Les 11 et 12 octobre, la compa­gnie KompleXKa­phar­naüM vous convie aux ultimes Fabu­la­tions pédestres péri­phé­riques, pour décou­vrir qui se cache derrière La Femme qui. Rencontre avec Stéphane Bonnard, maître de céré­mo­nie de cette fantasque balade urbaine.

 

Depuis un an et demi, vous avez initié dans le quar­tier de la Soie des déam­bu­la­tions urbaines, avec pour fil conduc­teur une fable autour d’une mysté­rieuse femme. En quoi consiste ce projet un peu fou ? 

La compa­gnie est instal­lée dans le quar­tier de la Soie, à cheval sur deux communes, Villeur­banne et Vaulx-en-Velin. C’est un terri­toire magique, parce qu’il concentre toute l’his­toire de l’ur­ba­nisme avec la présence de vieilles usines et habi­tats ouvriers, de grands ensembles, de terrains vagues et de bâti­ments de verre qui sont en train de pous­ser. On travaillait déjà sur des déam­bu­la­tions urbaines et il nous a semblé évident de poser un regard d’ar­tiste sur ce quar­tier. Depuis un an et demi, nous propo­sons un rendez-vous mensuel, à la sortie du métro Vaulx-en-Velin la Soie. On entraîne le public dans une balade incon­grue, avec pour fil rouge l’his­toire d’une femme étrange qui fait des appa­ri­tions et laisse des traces. On s’amuse beau­coup à détour­ner la signa­lé­tique. Des surprises artis­tiques attendent le public au détour des rues, des places.

 

Faut-il s’at­tendre à des révé­la­tions et à une expé­rience inédite pour les ultimes Fabu­la­tions pédestres d’oc­tobre ?

Les habi­tués vont nous attendre au tour­nant et j’es­père que nous n’al­lons pas les déce­voir. Les nouveaux venus auront un rappel des très alam­biqués épisodes précé­dents. Ce sera le grand dénoue­ment, on saura enfin qui est La Femme qui… Pour ce grand final, plein d’ar­tistes seront de la partie : les comé­diens de Délice Dada, l’école natio­nale de musique de Villeur­banne, très impliquée dans cette histoire, le collec­tif NCNC qui mélange photo, texte et instal­la­tion, les chan­teurs tout-terrain de la chorale du Bois-d’Oingt, la compa­gnie des Trans­for­ma­teurs et bien sûr les vidéastes et musi­ciens de Komplex.

 

KompleXKa­phar­naüM ne fait pas du spec­tacle de rue, votre propos va plus loin. Vous faites de l’ur­bain le maté­riau même de votre explo­ra­tion artis­tique. Pour quelles raisons ?

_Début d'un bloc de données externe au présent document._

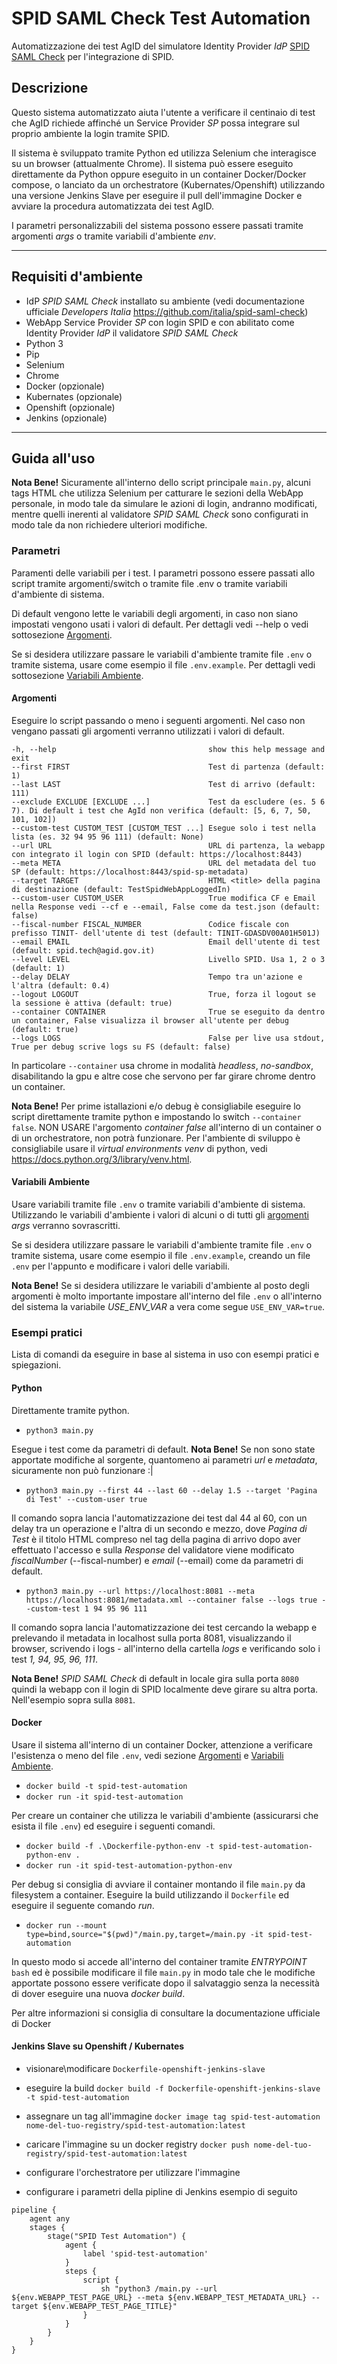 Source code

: # SPID SAML Check Test Automation
Automatizzazione dei test AgID del simulatore Identity Provider _IdP_ [SPID SAML Check](https://github.com/italia/spid-saml-check) per l'integrazione di SPID.


## Descrizione

Questo sistema automatizzato aiuta l'utente a verificare il centinaio di test che AgID richiede affinché un Service Provider _SP_ possa integrare sul proprio ambiente la login tramite SPID.

Il sistema è sviluppato tramite Python ed utilizza Selenium che interagisce su un browser (attualmente Chrome). Il sistema può essere eseguito direttamente da Python oppure eseguito in un container Docker/Docker compose, o lanciato da un orchestratore (Kubernates/Openshift) utilizzando una versione Jenkins Slave per eseguire il pull dell'immagine Docker e avviare la procedura automatizzata dei test AgID.

I parametri personalizzabili del sistema possono essere passati tramite argomenti _args_ o tramite variabili d'ambiente _env_.


----


## Requisiti d'ambiente

- IdP _SPID SAML Check_ installato su ambiente (vedi documentazione ufficiale _Developers Italia_ https://github.com/italia/spid-saml-check)
- WebApp Service Provider _SP_ con login SPID e con abilitato come Identity Provider _IdP_ il validatore _SPID SAML Check_
- Python 3
- Pip
- Selenium
- Chrome
- Docker (opzionale)
- Kubernates (opzionale)
- Openshift (opzionale)
- Jenkins (opzionale)


----


## Guida all'uso

**Nota Bene!** Sicuramente all'interno dello script principale `main.py`, alcuni tags HTML che utilizza Selenium per catturare le sezioni della WebApp personale, in modo tale da simulare le azioni di login, andranno modificati, mentre quelli inerenti al validatore _SPID SAML Check_ sono configurati in modo tale da non richiedere ulteriori modifiche.


### Parametri

Paramenti delle variabili per i test. I parametri possono essere passati allo script tramite argomenti/switch o tramite file .env o tramite variabili d'ambiente di sistema.

Di default vengono lette le variabili degli argomenti, in caso non siano impostati vengono usati i valori di default. Per dettagli vedi --help o vedi sottosezione [Argomenti](#argomenti). 

Se si desidera utilizzare passare le variabili d'ambiente tramite file `.env` o tramite sistema, usare come esempio il file `.env.example`. Per dettagli vedi sottosezione [Variabili Ambiente](#variabili-ambiente).


#### Argomenti

Eseguire lo script passando o meno i seguenti argomenti. Nel caso non vengano passati gli argomenti verranno utilizzati i valori di default.

    -h, --help                                  show this help message and exit
    --first FIRST                               Test di partenza (default: 1)
    --last LAST                                 Test di arrivo (default: 111)
    --exclude EXCLUDE [EXCLUDE ...]             Test da escludere (es. 5 6 7). Di default i test che AgId non verifica (default: [5, 6, 7, 50, 101, 102])
    --custom-test CUSTOM_TEST [CUSTOM_TEST ...] Esegue solo i test nella lista (es. 32 94 95 96 111) (default: None)
    --url URL                                   URL di partenza, la webapp con integrato il login con SPID (default: https://localhost:8443)
    --meta META                                 URL del metadata del tuo SP (default: https://localhost:8443/spid-sp-metadata)
    --target TARGET                             HTML <title> della pagina di destinazione (default: TestSpidWebAppLoggedIn)
    --custom-user CUSTOM_USER                   True modifica CF e Email nella Response vedi --cf e --email, False come da test.json (default: false)
    --fiscal-number FISCAL_NUMBER               Codice fiscale con prefisso TINIT- dell'utente di test (default: TINIT-GDASDV00A01H501J)
    --email EMAIL                               Email dell'utente di test (default: spid.tech@agid.gov.it)
    --level LEVEL                               Livello SPID. Usa 1, 2 o 3 (default: 1)
    --delay DELAY                               Tempo tra un'azione e l'altra (default: 0.4)
    --logout LOGOUT                             True, forza il logout se la sessione è attiva (default: true)
    --container CONTAINER                       True se eseguito da dentro un container, False visualizza il browser all'utente per debug (default: true)
    --logs LOGS                                 False per live usa stdout, True per debug scrive logs su FS (default: false)

In particolare `--container` usa chrome in modalità _headless_, _no-sandbox_, disabilitando la gpu e altre cose che servono per far girare chrome dentro un container. 

**Nota Bene!** Per prime istallazioni e/o debug è consigliabile eseguire lo script direttamente tramite python e impostando lo switch `--container false`. NON USARE l'argomento _container false_ all'interno di un container o di un orchestratore, non potrà funzionare. Per l'ambiente di sviluppo è consigliabile usare il _virtual environments venv_ di python, vedi https://docs.python.org/3/library/venv.html.


#### Variabili Ambiente

Usare variabili tramite file `.env` o tramite variabili d'ambiente di sistema. Utilizzando le variabili d'ambiente i valori di alcuni o di tutti gli [argomenti](#argomenti) _args_ verranno sovrascritti. 

Se si desidera utilizzare passare le variabili d'ambiente tramite file `.env` o tramite sistema, usare come esempio il file `.env.example`, creando un file `.env` per l'appunto e modificare i valori delle variabili.

**Nota Bene!** Se si desidera utilizzare le variabili d'ambiente al posto degli argomenti è molto importante impostare all'interno del file `.env` o all'interno del sistema la variabile _USE_ENV_VAR_ a vera come segue `USE_ENV_VAR=true`.


### Esempi pratici

Lista di comandi da eseguire in base al sistema in uso con esempi pratici e spiegazioni.

#### Python

Direttamente tramite python.

- `python3 main.py` 

Esegue i test come da parametri di default. **Nota Bene!** Se non sono state apportate modifiche al sorgente, quantomeno ai parametri _url_ e _metadata_, sicuramente non può funzionare :|

- `python3 main.py --first 44 --last 60 --delay 1.5 --target 'Pagina di Test' --custom-user true`

Il comando sopra lancia l'automatizzazione dei test dal 44 al 60, con un delay tra un operazione e l'altra di un secondo e mezzo, dove _Pagina di Test_ è il titolo HTML compreso nel tag _<title></title>_ della pagina di arrivo dopo aver effettuato l'accesso e sulla _Response_ del validatore viene modificato _fiscalNumber_ (--fiscal-number) e _email_ (--email) come da parametri di default.

- `python3 main.py --url https://localhost:8081 --meta https://localhost:8081/metadata.xml --container false --logs true --custom-test 1 94 95 96 111`

Il comando sopra lancia l'automatizzazione dei test cercando la webapp e prelevando il metadata in localhost sulla porta 8081, visualizzando il browser, scrivendo i logs - all'interno della cartella _logs_ e verificando solo i test _1, 94, 95, 96, 111_.

**Nota Bene!** _SPID SAML Check_ di default in locale gira sulla porta `8080` quindi la webapp con il login di SPID localmente deve girare su altra porta. Nell'esempio sopra sulla `8081`.

#### Docker

Usare il sistema all'interno di un container Docker, attenzione a verificare l'esistenza o meno del file `.env`, vedi sezione [Argomenti](#argomenti) e [Variabili Ambiente](#variabili-ambiente).

- `docker build -t spid-test-automation`
- `docker run -it spid-test-automation`

Per creare un container che utilizza le variabili d'ambiente (assicurarsi che esista il file `.env`) ed eseguire i seguenti comandi.

- `docker build -f .\Dockerfile-python-env -t spid-test-automation-python-env .`
- `docker run -it spid-test-automation-python-env`

Per debug si consiglia di avviare il container montando il file `main.py` da filesystem a container. Eseguire la build utilizzando il `Dockerfile` ed eseguire il seguente comando _run_.

- `docker run --mount type=bind,source="$(pwd)"/main.py,target=/main.py -it spid-test-automation`

In questo modo si accede all'interno del container tramite _ENTRYPOINT_ `bash` ed è possibile modificare il file `main.py` in modo tale che le modifiche apportate possono essere verificate dopo il salvataggio senza la necessità di dover eseguire una nuova _docker build_.

Per altre informazioni si consiglia di consultare la documentazione ufficiale di Docker


#### Jenkins Slave su Openshift / Kubernates 

- visionare\modificare `Dockerfile-openshift-jenkins-slave`
- eseguire la build `docker build -f Dockerfile-openshift-jenkins-slave -t spid-test-automation`
- assegnare un tag all'immagine `docker image tag spid-test-automation nome-del-tuo-registry/spid-test-automation:latest`
- caricare l'immagine su un docker registry `docker push nome-del-tuo-registry/spid-test-automation:latest`

- configurare l'orchestratore per utilizzare l'immagine
- configurare i parametri della pipline di Jenkins esempio di seguito 

```
pipeline {
    agent any
    stages {
        stage("SPID Test Automation") {
            agent {
                label 'spid-test-automation'
            }   
            steps {
                script {
                    sh "python3 /main.py --url ${env.WEBAPP_TEST_PAGE_URL} --meta ${env.WEBAPP_TEST_METADATA_URL} --target ${env.WEBAPP_TEST_PAGE_TITLE}"
                }
            }
        }
    }
}
```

On a goûté à cette matière urbaine avec Square en 2000. Ce projet artis­tique déam­bu­la­toire nous a plon­gés dans 25 villes en l’es­pace de 4 ans. Ça change un homme. On s’est rendu compte à quel point la ville que l’on traverse, bien souvent sans la regar­der, est un espace de scéno­gra­phie et de drama­tur­gie. L’ur­bain est une matière à histoires inépui­sable, selon la façon dont il est confi­guré. Les places, les églises ou les bureaux ne racontent pas la même chose. La matière urbaine est aussi faite de parcours de vie qui se croisent. Notre démarche se situe entre le spec­tacle et la posture docu­men­taire. Et de fait, se pose pour nous la ques­tion de la place de l’ar­tiste dans la cité.

 

Qu’est-ce que votre démarche artis­tique au cœur de la cité implique dans le rapport avec le public ? 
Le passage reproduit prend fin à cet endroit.